*TASK INSTRUCTIONS*: What you need to produce from the material below is an exact transcription of the lines from the one with "For a finite" through the one with "For a serial", both included, and no other line.

^^^^

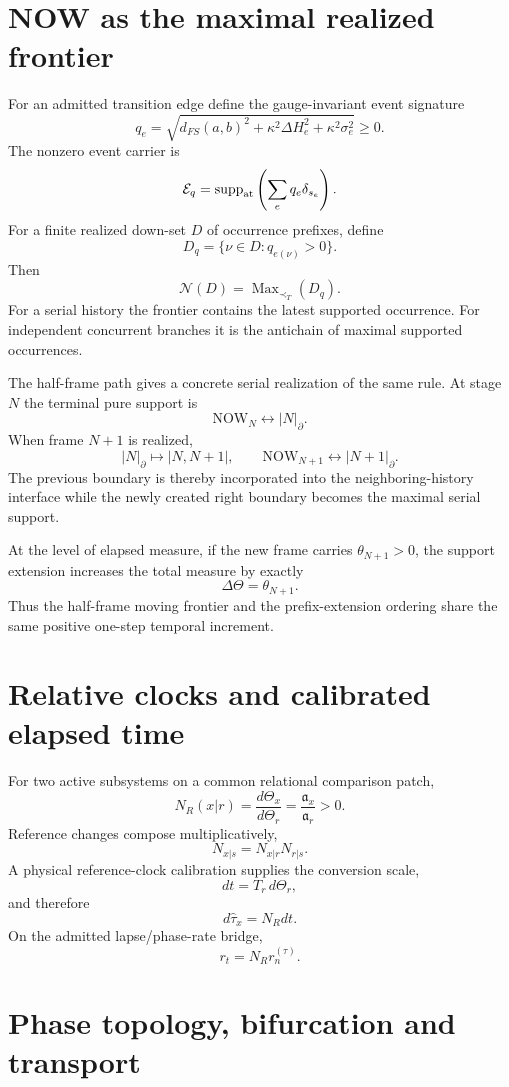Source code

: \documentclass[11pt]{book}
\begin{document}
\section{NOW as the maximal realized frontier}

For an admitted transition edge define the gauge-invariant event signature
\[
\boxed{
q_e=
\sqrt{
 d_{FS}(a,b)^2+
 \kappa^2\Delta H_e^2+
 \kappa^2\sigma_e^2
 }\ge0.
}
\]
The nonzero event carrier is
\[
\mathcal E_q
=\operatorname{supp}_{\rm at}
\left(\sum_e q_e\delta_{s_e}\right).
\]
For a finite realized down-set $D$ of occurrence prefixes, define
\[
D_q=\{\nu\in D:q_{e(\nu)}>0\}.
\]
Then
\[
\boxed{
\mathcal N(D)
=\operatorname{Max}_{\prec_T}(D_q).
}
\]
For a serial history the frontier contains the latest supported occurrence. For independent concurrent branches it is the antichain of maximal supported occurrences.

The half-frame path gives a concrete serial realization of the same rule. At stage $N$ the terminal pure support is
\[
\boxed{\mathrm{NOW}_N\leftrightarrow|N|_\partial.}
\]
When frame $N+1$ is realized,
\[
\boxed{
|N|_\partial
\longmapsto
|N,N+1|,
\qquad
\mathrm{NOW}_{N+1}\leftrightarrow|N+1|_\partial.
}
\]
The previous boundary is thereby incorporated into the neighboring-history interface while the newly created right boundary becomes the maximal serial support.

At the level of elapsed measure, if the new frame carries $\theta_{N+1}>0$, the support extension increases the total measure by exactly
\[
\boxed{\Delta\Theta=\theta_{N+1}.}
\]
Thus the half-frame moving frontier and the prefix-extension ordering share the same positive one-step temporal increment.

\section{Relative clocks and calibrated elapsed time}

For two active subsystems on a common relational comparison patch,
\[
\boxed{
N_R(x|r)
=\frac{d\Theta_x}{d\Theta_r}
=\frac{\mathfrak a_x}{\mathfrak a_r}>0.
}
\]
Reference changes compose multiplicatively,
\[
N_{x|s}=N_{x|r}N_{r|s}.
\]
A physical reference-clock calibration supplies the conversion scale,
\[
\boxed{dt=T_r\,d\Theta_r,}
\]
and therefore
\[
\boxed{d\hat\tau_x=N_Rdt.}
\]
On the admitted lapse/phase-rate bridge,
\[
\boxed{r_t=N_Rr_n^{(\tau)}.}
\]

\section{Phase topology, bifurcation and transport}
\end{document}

^^^^

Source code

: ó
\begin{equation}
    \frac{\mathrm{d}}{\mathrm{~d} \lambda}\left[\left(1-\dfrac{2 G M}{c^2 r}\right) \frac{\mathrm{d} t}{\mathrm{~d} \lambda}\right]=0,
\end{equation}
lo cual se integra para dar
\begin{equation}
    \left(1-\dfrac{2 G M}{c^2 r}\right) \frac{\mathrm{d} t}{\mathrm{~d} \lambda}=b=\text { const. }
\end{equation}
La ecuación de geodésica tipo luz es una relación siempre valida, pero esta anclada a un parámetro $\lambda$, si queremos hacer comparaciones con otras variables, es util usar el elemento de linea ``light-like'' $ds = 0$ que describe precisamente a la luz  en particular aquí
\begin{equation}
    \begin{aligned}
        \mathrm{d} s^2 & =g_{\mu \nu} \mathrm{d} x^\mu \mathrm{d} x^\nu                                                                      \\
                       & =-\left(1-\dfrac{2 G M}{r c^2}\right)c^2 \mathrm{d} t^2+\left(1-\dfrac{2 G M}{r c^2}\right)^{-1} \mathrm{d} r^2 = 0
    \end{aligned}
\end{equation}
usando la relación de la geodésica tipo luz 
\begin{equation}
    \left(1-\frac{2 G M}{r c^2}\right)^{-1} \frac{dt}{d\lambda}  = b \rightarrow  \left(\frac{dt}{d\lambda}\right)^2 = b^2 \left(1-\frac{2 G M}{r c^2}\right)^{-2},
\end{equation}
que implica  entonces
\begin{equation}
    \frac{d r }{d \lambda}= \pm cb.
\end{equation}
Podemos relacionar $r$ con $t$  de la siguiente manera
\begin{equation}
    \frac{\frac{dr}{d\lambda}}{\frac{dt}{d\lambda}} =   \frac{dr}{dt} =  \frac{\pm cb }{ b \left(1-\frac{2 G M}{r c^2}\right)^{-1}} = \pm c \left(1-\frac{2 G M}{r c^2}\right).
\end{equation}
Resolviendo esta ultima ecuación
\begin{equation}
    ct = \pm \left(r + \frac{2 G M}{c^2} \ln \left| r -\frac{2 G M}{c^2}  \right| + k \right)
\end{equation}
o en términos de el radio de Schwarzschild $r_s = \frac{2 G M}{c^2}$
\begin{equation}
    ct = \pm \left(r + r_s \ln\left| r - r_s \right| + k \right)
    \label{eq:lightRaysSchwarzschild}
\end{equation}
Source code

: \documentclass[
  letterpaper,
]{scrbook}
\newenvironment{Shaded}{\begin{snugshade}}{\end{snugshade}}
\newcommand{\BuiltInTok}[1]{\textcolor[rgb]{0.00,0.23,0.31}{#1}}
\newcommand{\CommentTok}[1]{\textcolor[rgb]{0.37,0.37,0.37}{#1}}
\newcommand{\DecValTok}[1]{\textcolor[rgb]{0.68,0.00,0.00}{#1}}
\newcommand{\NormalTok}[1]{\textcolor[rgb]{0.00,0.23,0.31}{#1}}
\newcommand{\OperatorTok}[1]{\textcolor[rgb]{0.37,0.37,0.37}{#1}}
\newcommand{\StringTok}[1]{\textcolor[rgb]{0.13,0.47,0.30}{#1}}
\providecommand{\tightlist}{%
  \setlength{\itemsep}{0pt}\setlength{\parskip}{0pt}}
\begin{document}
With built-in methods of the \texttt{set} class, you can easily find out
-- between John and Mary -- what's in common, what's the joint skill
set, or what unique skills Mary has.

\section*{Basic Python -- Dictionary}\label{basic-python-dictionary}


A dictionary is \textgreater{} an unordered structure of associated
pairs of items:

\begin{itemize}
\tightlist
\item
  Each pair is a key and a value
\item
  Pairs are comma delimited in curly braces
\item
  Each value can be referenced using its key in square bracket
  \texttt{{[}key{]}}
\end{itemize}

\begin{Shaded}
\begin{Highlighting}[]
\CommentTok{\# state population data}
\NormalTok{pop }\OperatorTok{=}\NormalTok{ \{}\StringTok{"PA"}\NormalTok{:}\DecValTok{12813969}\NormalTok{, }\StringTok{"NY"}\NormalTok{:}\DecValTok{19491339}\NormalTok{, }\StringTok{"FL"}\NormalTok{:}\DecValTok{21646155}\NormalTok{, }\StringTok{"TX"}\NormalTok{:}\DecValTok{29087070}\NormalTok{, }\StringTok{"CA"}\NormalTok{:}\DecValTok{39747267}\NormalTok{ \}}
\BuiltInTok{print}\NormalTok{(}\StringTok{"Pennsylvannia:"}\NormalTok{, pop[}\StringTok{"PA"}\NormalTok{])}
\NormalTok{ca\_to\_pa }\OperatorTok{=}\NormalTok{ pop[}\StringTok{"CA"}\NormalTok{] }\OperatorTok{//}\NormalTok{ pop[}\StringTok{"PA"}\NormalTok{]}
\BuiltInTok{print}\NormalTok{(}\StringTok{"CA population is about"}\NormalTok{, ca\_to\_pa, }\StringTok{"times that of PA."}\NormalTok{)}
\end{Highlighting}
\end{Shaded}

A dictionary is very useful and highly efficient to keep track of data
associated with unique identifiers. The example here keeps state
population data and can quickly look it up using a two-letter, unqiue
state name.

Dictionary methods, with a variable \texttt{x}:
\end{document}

^^^^

*RESULT OF THE EXERCISE*:
For a finite realized down-set $D$ of occurrence prefixes, define
\[
D_q=\{\nu\in D:q_{e(\nu)}>0\}.
\]
Then
\[
\boxed{
\mathcal N(D)
=\operatorname{Max}_{\prec_T}(D_q).
}
\]
For a serial history the frontier contains the latest supported occurrence. For independent concurrent branches it is the antichain of maximal supported occurrences.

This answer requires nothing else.